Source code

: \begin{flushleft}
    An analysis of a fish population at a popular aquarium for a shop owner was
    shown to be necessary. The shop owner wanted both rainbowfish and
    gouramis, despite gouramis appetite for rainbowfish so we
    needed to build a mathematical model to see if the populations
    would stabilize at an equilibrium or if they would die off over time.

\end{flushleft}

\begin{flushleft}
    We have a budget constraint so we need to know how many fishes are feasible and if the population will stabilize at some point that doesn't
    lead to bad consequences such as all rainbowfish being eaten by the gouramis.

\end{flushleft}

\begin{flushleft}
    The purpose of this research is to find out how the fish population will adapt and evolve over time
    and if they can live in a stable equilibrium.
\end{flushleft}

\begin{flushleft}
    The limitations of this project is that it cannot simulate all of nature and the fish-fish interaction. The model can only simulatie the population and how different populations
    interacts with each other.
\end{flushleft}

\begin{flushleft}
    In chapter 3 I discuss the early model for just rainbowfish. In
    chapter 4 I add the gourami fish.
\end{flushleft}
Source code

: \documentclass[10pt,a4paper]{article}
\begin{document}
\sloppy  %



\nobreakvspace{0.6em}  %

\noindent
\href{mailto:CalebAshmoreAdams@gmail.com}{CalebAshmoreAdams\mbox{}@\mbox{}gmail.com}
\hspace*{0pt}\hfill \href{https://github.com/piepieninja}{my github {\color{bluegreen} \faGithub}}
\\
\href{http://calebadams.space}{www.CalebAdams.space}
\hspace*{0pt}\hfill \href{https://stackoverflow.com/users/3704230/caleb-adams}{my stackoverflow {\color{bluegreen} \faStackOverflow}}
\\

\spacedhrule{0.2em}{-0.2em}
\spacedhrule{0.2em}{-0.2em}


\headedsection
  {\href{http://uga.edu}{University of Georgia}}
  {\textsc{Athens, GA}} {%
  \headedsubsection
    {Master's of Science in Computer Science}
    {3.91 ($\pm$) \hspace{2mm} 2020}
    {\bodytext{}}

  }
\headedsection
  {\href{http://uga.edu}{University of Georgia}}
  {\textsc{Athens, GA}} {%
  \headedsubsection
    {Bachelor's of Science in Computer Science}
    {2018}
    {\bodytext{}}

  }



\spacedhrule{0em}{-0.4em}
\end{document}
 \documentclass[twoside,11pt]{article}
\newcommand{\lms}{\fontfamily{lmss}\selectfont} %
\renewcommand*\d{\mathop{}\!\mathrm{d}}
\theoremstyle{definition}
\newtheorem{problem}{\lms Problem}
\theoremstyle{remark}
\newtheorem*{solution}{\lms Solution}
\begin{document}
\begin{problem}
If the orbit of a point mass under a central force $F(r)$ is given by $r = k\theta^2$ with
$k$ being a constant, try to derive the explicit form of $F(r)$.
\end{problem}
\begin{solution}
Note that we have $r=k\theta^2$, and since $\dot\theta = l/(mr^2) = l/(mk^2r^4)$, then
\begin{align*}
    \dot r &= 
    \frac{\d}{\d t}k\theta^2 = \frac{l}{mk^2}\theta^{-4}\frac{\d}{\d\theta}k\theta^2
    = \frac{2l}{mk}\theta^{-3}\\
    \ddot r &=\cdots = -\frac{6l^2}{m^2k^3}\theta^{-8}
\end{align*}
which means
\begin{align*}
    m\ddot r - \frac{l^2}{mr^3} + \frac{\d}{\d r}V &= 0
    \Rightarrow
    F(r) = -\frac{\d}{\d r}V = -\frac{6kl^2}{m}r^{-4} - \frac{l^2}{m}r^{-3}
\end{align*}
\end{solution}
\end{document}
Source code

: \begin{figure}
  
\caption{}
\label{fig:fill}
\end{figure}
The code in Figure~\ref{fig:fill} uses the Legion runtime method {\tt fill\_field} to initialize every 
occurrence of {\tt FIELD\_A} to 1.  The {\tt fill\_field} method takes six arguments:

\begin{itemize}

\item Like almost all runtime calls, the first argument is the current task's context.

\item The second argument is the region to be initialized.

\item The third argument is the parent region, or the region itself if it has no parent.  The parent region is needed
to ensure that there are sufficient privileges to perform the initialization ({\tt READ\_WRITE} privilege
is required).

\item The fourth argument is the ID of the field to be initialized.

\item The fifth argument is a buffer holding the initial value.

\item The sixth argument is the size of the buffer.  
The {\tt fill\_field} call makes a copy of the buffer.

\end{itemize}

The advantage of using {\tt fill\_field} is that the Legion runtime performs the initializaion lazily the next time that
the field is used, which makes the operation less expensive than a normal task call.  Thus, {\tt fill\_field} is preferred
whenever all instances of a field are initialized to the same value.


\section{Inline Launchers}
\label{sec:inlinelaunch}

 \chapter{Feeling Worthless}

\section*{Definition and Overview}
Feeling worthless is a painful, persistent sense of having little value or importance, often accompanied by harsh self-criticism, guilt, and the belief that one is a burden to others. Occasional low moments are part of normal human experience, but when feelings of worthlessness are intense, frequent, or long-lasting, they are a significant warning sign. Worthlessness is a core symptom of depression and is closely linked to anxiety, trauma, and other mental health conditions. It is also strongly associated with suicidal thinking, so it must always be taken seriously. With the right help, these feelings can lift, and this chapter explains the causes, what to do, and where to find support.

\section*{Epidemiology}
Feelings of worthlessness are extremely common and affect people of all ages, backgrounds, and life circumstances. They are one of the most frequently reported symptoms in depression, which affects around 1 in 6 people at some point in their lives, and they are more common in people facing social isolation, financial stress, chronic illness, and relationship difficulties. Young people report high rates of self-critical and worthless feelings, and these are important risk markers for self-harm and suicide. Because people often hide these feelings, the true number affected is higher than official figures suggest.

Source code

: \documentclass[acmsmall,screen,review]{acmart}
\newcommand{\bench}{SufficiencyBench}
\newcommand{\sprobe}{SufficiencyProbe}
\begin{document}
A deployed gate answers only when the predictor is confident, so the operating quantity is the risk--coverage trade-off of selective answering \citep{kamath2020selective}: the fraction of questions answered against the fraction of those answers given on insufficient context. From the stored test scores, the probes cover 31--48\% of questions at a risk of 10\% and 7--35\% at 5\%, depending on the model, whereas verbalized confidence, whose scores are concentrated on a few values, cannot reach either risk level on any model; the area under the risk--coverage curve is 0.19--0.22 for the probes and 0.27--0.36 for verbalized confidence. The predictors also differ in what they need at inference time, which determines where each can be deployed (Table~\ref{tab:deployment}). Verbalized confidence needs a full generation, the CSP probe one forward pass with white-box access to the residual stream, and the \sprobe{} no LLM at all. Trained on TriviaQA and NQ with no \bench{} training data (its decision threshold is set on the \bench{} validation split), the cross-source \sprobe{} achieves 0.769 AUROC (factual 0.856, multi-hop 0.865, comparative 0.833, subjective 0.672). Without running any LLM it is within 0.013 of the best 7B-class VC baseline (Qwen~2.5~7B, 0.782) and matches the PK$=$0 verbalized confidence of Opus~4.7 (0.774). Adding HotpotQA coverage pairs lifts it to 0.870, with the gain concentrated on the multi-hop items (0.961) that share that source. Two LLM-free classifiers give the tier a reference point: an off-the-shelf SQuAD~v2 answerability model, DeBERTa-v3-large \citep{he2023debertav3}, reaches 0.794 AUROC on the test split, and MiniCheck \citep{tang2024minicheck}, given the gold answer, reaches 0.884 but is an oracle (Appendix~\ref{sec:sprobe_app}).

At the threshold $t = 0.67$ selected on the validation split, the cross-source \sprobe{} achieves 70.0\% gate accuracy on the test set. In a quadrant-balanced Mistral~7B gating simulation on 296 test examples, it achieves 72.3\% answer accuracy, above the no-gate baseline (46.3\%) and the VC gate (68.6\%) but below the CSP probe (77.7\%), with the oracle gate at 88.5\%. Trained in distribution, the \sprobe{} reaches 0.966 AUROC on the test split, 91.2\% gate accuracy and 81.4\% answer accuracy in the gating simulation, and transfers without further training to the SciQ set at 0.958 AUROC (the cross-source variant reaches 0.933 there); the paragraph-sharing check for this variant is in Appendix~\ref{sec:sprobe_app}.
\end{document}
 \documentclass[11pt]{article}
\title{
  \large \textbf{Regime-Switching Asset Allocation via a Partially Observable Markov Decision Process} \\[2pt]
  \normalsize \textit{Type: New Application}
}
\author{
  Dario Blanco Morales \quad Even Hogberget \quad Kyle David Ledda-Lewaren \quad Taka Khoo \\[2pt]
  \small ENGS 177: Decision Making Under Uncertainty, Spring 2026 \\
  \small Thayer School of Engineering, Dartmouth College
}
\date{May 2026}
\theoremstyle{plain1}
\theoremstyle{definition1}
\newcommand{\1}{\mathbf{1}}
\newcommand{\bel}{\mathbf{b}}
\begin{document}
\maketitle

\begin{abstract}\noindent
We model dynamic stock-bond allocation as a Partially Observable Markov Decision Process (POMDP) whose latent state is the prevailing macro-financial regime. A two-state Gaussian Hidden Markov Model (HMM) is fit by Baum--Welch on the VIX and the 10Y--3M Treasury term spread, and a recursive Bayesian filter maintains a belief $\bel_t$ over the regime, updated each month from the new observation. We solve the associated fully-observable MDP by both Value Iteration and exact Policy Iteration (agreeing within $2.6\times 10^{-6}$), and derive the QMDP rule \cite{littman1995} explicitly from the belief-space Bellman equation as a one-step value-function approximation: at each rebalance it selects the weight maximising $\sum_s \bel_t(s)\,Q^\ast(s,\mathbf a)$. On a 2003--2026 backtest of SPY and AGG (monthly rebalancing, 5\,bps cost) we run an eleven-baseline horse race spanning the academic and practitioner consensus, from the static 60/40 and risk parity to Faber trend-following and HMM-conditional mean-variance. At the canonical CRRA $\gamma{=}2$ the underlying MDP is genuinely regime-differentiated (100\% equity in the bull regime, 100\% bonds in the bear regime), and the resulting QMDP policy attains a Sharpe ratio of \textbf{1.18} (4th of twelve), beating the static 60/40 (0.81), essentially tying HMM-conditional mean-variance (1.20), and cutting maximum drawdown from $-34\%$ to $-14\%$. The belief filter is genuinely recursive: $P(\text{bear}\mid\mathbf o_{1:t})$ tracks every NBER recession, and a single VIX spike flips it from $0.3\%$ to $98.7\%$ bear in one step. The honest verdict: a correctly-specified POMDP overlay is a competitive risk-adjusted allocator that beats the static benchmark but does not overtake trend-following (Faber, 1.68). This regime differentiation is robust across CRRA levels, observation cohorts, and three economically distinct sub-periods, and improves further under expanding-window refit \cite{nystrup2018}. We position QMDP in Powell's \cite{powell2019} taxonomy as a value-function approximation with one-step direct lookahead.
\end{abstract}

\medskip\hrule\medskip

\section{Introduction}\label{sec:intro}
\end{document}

+ + + +

» WHAT NEEDS TO BE DONE: Determine the number of lines in the records that include the string "problem", and respond with that number only.

» TASK RESULT: 3